Um cenário aonde havia claro confronto entre jovens presbiterianos e os pastores ligados ao “boanergismo” foram os seminários. A IPB interferiu na década de 60 nos três seminários: o de Campinas, Recife e Vitória. Em relação ao Seminário de Campinas, também chamado do Seminário Presbiteriano do Sul, João Dias de Araújo mapeou o conflito em quatro categorias como explicados a seguir, se referindo a acusação dos conservadores em relação aos estudantes, conforme documenta ARAÚJO(1982)[8]:
a. As de ordem piedosa – Há quem zombe da Bíblia, da oração e da vida espiritual; a vida devocional é baixa, os cultos mal assistidos ou desprezados: o círculo de oração combatido.
b. As de ordem doutrinário - desprezo ao calvinismo, apego ao modernismo, negação da Inspiração, etc.
c. As de ordem ética – Há libertinagem, imoralidade, fumo, bebida, amor livre, palavrões, piada atentado à pureza feminina,etc.
d As de ordem administrativa – Há os que desmoralizam a liderança da Igreja, hostilizam pastores
Como fruto dessa onda conservadora que varria a IPB, a partir do manifesto exposto, que funcionou como estratégia eleitoral do pastor. Boanerges Ribeiro pôs em prática as suas ideia, criou o Conselho Especial dos Seminários (CES), que interferiu na administração dessas instituições de ensino. Com essas constantes intervenções, 39 alunos e professores foram expulsos do Seminário de Campinas, 4 pastores expulsos no Seminário de Recife e o fechamento do Seminário do Centenário em Vitória - ES[9]. O fato de haver um estreitamento cada vez maior da ocupação dos espaços eclesiásticos, expressos aqui na ausência de professores e alunos nos seminários contrários as ideias “boanergistas”, como no jornalismo presbiteriano. Magali Nascimento Cunha num artigo, desenvolveu a ideai que muitos presbiterianos buscavam espaços alternativos, não ligados aos espaços clássicos, como no jornal “Brasil Presbiteriano”, o que foi chamado de contrainformação religiosa.
O alternativo da contra-informação dos anos pós-1964 estava no processo de produção, circulação e uso das mensagens.
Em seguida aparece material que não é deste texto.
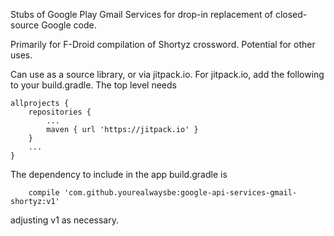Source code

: 
Stubs of Google Play Gmail Services for drop-in replacement of closed-source
Google code.

Primarily for F-Droid compilation of Shortyz crossword.  Potential for
other uses.

Can use as a source library, or via jitpack.io.  For jitpack.io, add the
following to your build.gradle.  The top level needs
```
allprojects {
    repositories {
        ...
        maven { url 'https://jitpack.io' }
    }
    ...
}
```
The dependency to include in the app build.gradle is
```
    compile 'com.github.yourealwaysbe:google-api-services-gmail-shortyz:v1'
```
adjusting v1 as necessary.


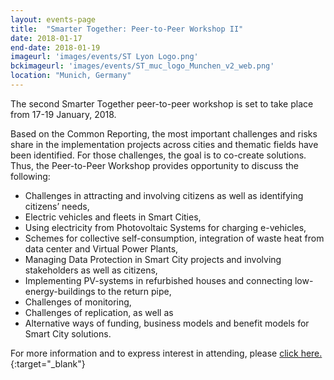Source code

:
 ```yaml
---
layout: events-page
title:  "Smarter Together: Peer-to-Peer Workshop II"
date: 2018-01-17
end-date: 2018-01-19
imageurl: 'images/events/ST Lyon Logo.png'
bckimageurl: 'images/events/ST_muc_logo_Munchen_v2_web.png'
location: "Munich, Germany"
---
```

The second Smarter Together peer-to-peer workshop is set to take place from 17-19 January, 2018.

Based on the Common Reporting, the most important challenges and risks share in the implementation projects across cities and thematic fields have been identified. For those challenges, the goal is to co-create solutions. Thus, the Peer-to-Peer Workshop provides opportunity to discuss the following:
 
- Challenges in attracting and involving citizens as well as identifying citizens’ needs,
- Electric vehicles and fleets in Smart Cities,
- Using electricity from Photovoltaic Systems for charging e-vehicles,
- Schemes for collective self-consumption, integration of waste heat from data center and Virtual Power Plants,
- Managing Data Protection in Smart City projects and involving stakeholders as well as citizens,
- Implementing PV-systems in refurbished houses and connecting low-energy-buildings to the return pipe,
- Challenges of monitoring,
- Challenges of replication, as well as
- Alternative ways of funding, business models and benefit models for Smart City solutions. 

For more information and to express interest in attending, please [click here.](https://www.eventbrite.co.uk/e/smarter-together-peer-to-peer-workshop-ii-tickets-40029585568){:target="_blank"} 
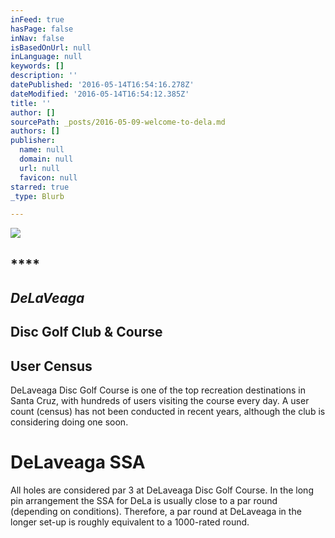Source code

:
 ```yaml
---
inFeed: true
hasPage: false
inNav: false
isBasedOnUrl: null
inLanguage: null
keywords: []
description: ''
datePublished: '2016-05-14T16:54:16.278Z'
dateModified: '2016-05-14T16:54:12.385Z'
title: ''
author: []
sourcePath: _posts/2016-05-09-welcome-to-dela.md
authors: []
publisher:
  name: null
  domain: null
  url: null
  favicon: null
starred: true
_type: Blurb

---
```

![](https://the-grid-user-content.s3-us-west-2.amazonaws.com/ebd48340-58be-4485-b000-f506af4a678e.jpg)

## ****

## **_DeLaVeaga_**

## ****Disc Golf Club & Course****

## User Census

DeLaveaga Disc Golf Course is one of the top recreation destinations in Santa Cruz, with hundreds of users visiting the course every day. A user count (census) has not been conducted in recent years, although the club is considering doing one soon.

# DeLaveaga SSA

All holes are considered par 3 at DeLaveaga Disc Golf Course. In the long pin arrangement the SSA for DeLa is usually close to a par round (depending on conditions). Therefore, a par round at DeLaveaga in the longer set-up is roughly equivalent to a 1000-rated round.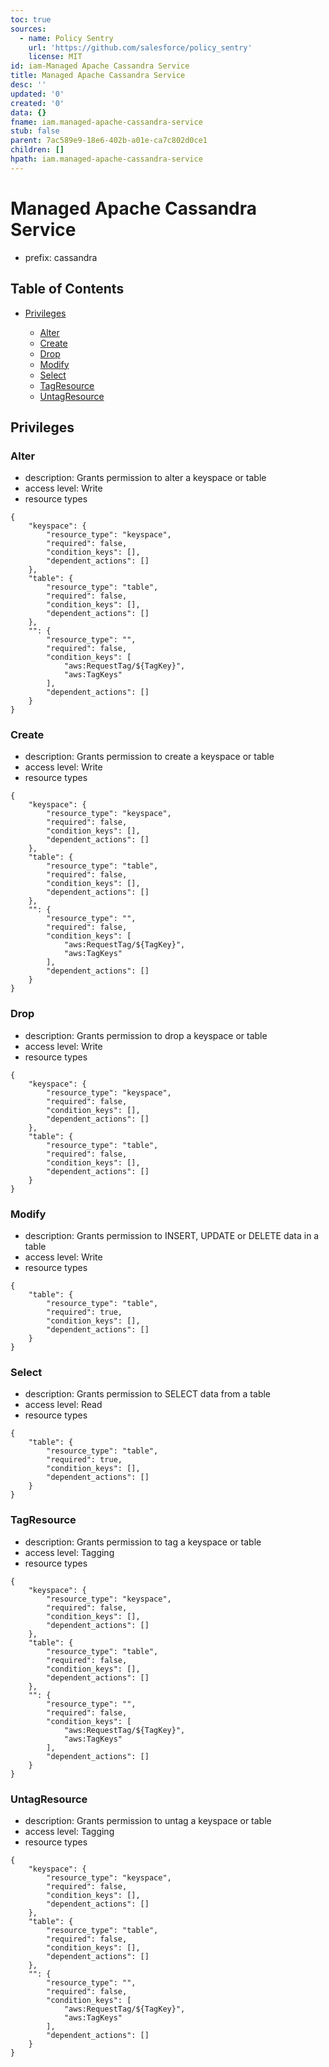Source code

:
 ```yaml
---
toc: true
sources:
  - name: Policy Sentry
    url: 'https://github.com/salesforce/policy_sentry'
    license: MIT
id: iam-Managed Apache Cassandra Service
title: Managed Apache Cassandra Service
desc: ''
updated: '0'
created: '0'
data: {}
fname: iam.managed-apache-cassandra-service
stub: false
parent: 7ac589e9-18e6-402b-a01e-ca7c802d0ce1
children: []
hpath: iam.managed-apache-cassandra-service
---
```

# Managed Apache Cassandra Service

- prefix: cassandra

## Table of Contents

- [Privileges](#privileges)

  - [Alter](#alter)
  - [Create](#create)
  - [Drop](#drop)
  - [Modify](#modify)
  - [Select](#select)
  - [TagResource](#tagresource)
  - [UntagResource](#untagresource)

## Privileges

### Alter

- description: Grants permission to alter a keyspace or table
- access level: Write
- resource types

```
{
    "keyspace": {
        "resource_type": "keyspace",
        "required": false,
        "condition_keys": [],
        "dependent_actions": []
    },
    "table": {
        "resource_type": "table",
        "required": false,
        "condition_keys": [],
        "dependent_actions": []
    },
    "": {
        "resource_type": "",
        "required": false,
        "condition_keys": [
            "aws:RequestTag/${TagKey}",
            "aws:TagKeys"
        ],
        "dependent_actions": []
    }
}
```

### Create

- description: Grants permission to create a keyspace or table
- access level: Write
- resource types

```
{
    "keyspace": {
        "resource_type": "keyspace",
        "required": false,
        "condition_keys": [],
        "dependent_actions": []
    },
    "table": {
        "resource_type": "table",
        "required": false,
        "condition_keys": [],
        "dependent_actions": []
    },
    "": {
        "resource_type": "",
        "required": false,
        "condition_keys": [
            "aws:RequestTag/${TagKey}",
            "aws:TagKeys"
        ],
        "dependent_actions": []
    }
}
```

### Drop

- description: Grants permission to drop a keyspace or table
- access level: Write
- resource types

```
{
    "keyspace": {
        "resource_type": "keyspace",
        "required": false,
        "condition_keys": [],
        "dependent_actions": []
    },
    "table": {
        "resource_type": "table",
        "required": false,
        "condition_keys": [],
        "dependent_actions": []
    }
}
```

### Modify

- description: Grants permission to INSERT, UPDATE or DELETE data in a table
- access level: Write
- resource types

```
{
    "table": {
        "resource_type": "table",
        "required": true,
        "condition_keys": [],
        "dependent_actions": []
    }
}
```

### Select

- description: Grants permission to SELECT data from a table
- access level: Read
- resource types

```
{
    "table": {
        "resource_type": "table",
        "required": true,
        "condition_keys": [],
        "dependent_actions": []
    }
}
```

### TagResource

- description: Grants permission to tag a keyspace or table
- access level: Tagging
- resource types

```
{
    "keyspace": {
        "resource_type": "keyspace",
        "required": false,
        "condition_keys": [],
        "dependent_actions": []
    },
    "table": {
        "resource_type": "table",
        "required": false,
        "condition_keys": [],
        "dependent_actions": []
    },
    "": {
        "resource_type": "",
        "required": false,
        "condition_keys": [
            "aws:RequestTag/${TagKey}",
            "aws:TagKeys"
        ],
        "dependent_actions": []
    }
}
```

### UntagResource

- description: Grants permission to untag a keyspace or table
- access level: Tagging
- resource types

```
{
    "keyspace": {
        "resource_type": "keyspace",
        "required": false,
        "condition_keys": [],
        "dependent_actions": []
    },
    "table": {
        "resource_type": "table",
        "required": false,
        "condition_keys": [],
        "dependent_actions": []
    },
    "": {
        "resource_type": "",
        "required": false,
        "condition_keys": [
            "aws:RequestTag/${TagKey}",
            "aws:TagKeys"
        ],
        "dependent_actions": []
    }
}
```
Ela era criação conjunta, construção de uma idéia distinta daquela apresentada nos meios majoritários. Muitos espaços eram inicialmente clandestinos, mas depois puderam ser institucionalizados pela força do próprio movimento.[10]
Conforme registra PAEGLE (2006), o campo majoritário da IPB estava sendo ocupado pelos “boanergistas” e logo a busca de espaços ecumênicos, reunindo grupos das mais diversas tendências cristãs ligados muitas vezes às lideranças da Confederação Evangélica Brasileira (CEB). Além disso, o Centro Ecumênico de Informação (CEI),[11] funcionou entre 1964-1975, com o objetivo de reunir os cristãos na luta por justiça social, o que não era conseguido nos jornais denominacionais, já que as cúpulas eram conservadoras.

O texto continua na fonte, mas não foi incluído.